Recent days brought the announcement that a joint venture between Virgin Trains and Stagecoach has won the franchise to run the East Coast mainline rail route. The network, which runs between Edinburgh and London, has been in public ownership since 2009.
The partnership already operate services on the West Coast main line. The reaction to the news has been mixed, with negative view expressed by the RMT, while Transport Secretary Patrick McLoughlin hailed it as ‘a very good deal for passengers and staff.’
What can YouGov data tell us about the move? Well, we can examine BrandIndex data from the last few months to determine how perception of Virgin Trains has developed over that time.
First of all, travellers on the line will want value for money. However, judging from YouGov’s Value metric there is a perception that the operator does not currently offer this. Virgin Trains has a negative rating. Their average score over the past 3 months is -3.8. It is a problem among all operators, with Britons on average paying far more than their European counterparts. Indeed, the only six out of twenty five travel operators tracked by YouGov have a positive score on the value metric. Nonetheless, Virgin Trains will be keen to avoid accusations of greed and avarice once it commences its management of the line.
There is better news to be had when considering the company’s Index Score (made up of a variety of metrics; reputation, impression, satisfaction, quality). Here we see that Virgin Trains achieves a solid score over the past 3 months. There average rating for this time is +16.2.

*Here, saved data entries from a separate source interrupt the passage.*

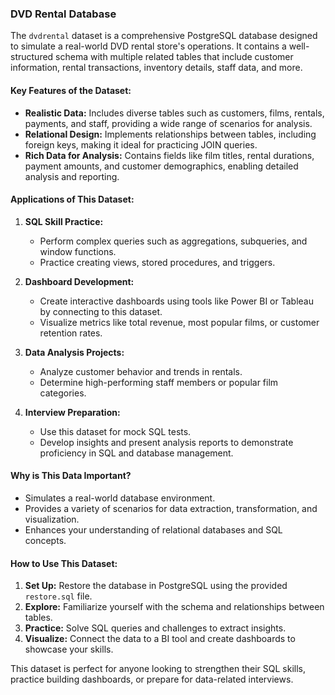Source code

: ### **DVD Rental Database**

The `dvdrental` dataset is a comprehensive PostgreSQL database designed to simulate a real-world DVD rental store's operations. It contains a well-structured schema with multiple related tables that include customer information, rental transactions, inventory details, staff data, and more.

#### **Key Features of the Dataset:**
- **Realistic Data:** Includes diverse tables such as customers, films, rentals, payments, and staff, providing a wide range of scenarios for analysis.
- **Relational Design:** Implements relationships between tables, including foreign keys, making it ideal for practicing JOIN queries.
- **Rich Data for Analysis:** Contains fields like film titles, rental durations, payment amounts, and customer demographics, enabling detailed analysis and reporting.

#### **Applications of This Dataset:**
1. **SQL Skill Practice:**
   - Perform complex queries such as aggregations, subqueries, and window functions.
   - Practice creating views, stored procedures, and triggers.

2. **Dashboard Development:**
   - Create interactive dashboards using tools like Power BI or Tableau by connecting to this dataset.
   - Visualize metrics like total revenue, most popular films, or customer retention rates.

3. **Data Analysis Projects:**
   - Analyze customer behavior and trends in rentals.
   - Determine high-performing staff members or popular film categories.

4. **Interview Preparation:**
   - Use this dataset for mock SQL tests.
   - Develop insights and present analysis reports to demonstrate proficiency in SQL and database management.

#### **Why is This Data Important?**
- Simulates a real-world database environment.
- Provides a variety of scenarios for data extraction, transformation, and visualization.
- Enhances your understanding of relational databases and SQL concepts.

#### **How to Use This Dataset:**
1. **Set Up:** Restore the database in PostgreSQL using the provided `restore.sql` file.
2. **Explore:** Familiarize yourself with the schema and relationships between tables.
3. **Practice:** Solve SQL queries and challenges to extract insights.
4. **Visualize:** Connect the data to a BI tool and create dashboards to showcase your skills.

This dataset is perfect for anyone looking to strengthen their SQL skills, practice building dashboards, or prepare for data-related interviews.
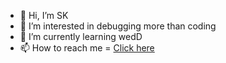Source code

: - 👋 Hi, I’m SK
- 👀 I’m interested in debugging more than coding
- 🌱 I’m currently learning wedD
- 📫 How to reach me = [Click here](https://www.linkedin.com/in/sumit-kumar-06b022213/)


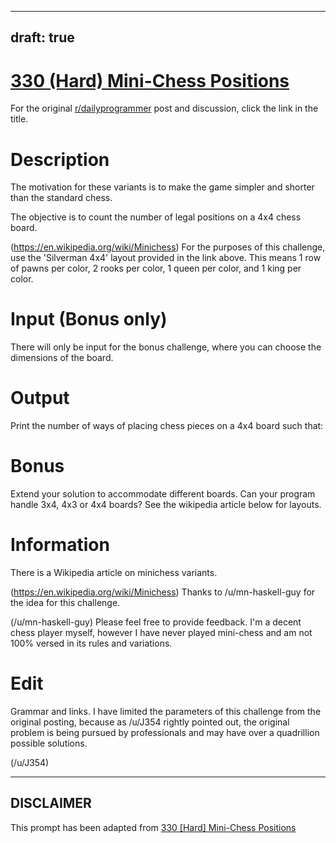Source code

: ---
draft: true
----

# [330 (Hard) Mini-Chess Positions](https://www.reddit.com/r/dailyprogrammer/comments/6yu31a/20170908_challenge_330_hard_minichess_positions/)

For the original [r/dailyprogrammer](https://www.reddit.com/r/dailyprogrammer/) post and discussion, click the link in the title.

# Description
The motivation for these variants is to make the game simpler and shorter than the standard chess.

The objective is to count the number of legal positions on a 4x4 chess board.

(https://en.wikipedia.org/wiki/Minichess)
For the purposes of this challenge, use the 'Silverman 4x4' layout provided in the link above. This means 1 row of pawns per color, 2 rooks per color, 1 queen per color, and 1 king per color.

# Input (Bonus only)
There will only be input for the bonus challenge, where you can choose the dimensions of the board.

# Output
Print the number of ways of placing chess pieces on a 4x4 board such that:

# Bonus
Extend your solution to accommodate different boards. Can your program handle 3x4, 4x3 or 4x4 boards? See the wikipedia article below for layouts.

# Information
There is a Wikipedia article on minichess variants.

(https://en.wikipedia.org/wiki/Minichess)
Thanks to /u/mn-haskell-guy for the idea for this challenge.

(/u/mn-haskell-guy)
Please feel free to provide feedback. I'm a decent chess player myself, however I have never played mini-chess and am not 100% versed in its rules and variations. 

# Edit
Grammar and links. I have limited the parameters of this challenge from the original posting, because as /u/J354 rightly pointed out, the original problem is being pursued by professionals and may have over a quadrillion possible solutions.

(/u/J354)

----
## **DISCLAIMER**
This prompt has been adapted from [330 [Hard] Mini-Chess Positions](https://www.reddit.com/r/dailyprogrammer/comments/6yu31a/20170908_challenge_330_hard_minichess_positions/
)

Virgin Train’s marketing efforts have focussed around a new directive which wants passengers to ‘Arrive Awesome’. The campaign hopes to help convince and win over the general public, whilst aligning itself with other Virgin services. There was a definite uplift around the time of the launch of the campaign (17th September) although that has died down now. The ad awareness score rose to a height of +18.6 mid-way through October. Bosses will be hoping subsequent adverts and multi-platform campaigns have a longer lasting effect in order to fully translate to viewers the new Virgin Trains approach.
Of course, Virgin and Stagecoach will be judged on their record of punctuality and level of service once they take on the East Coach franchise. It’s clear that they have not been uniformly loved in the service they have provided so far, will this change for the better?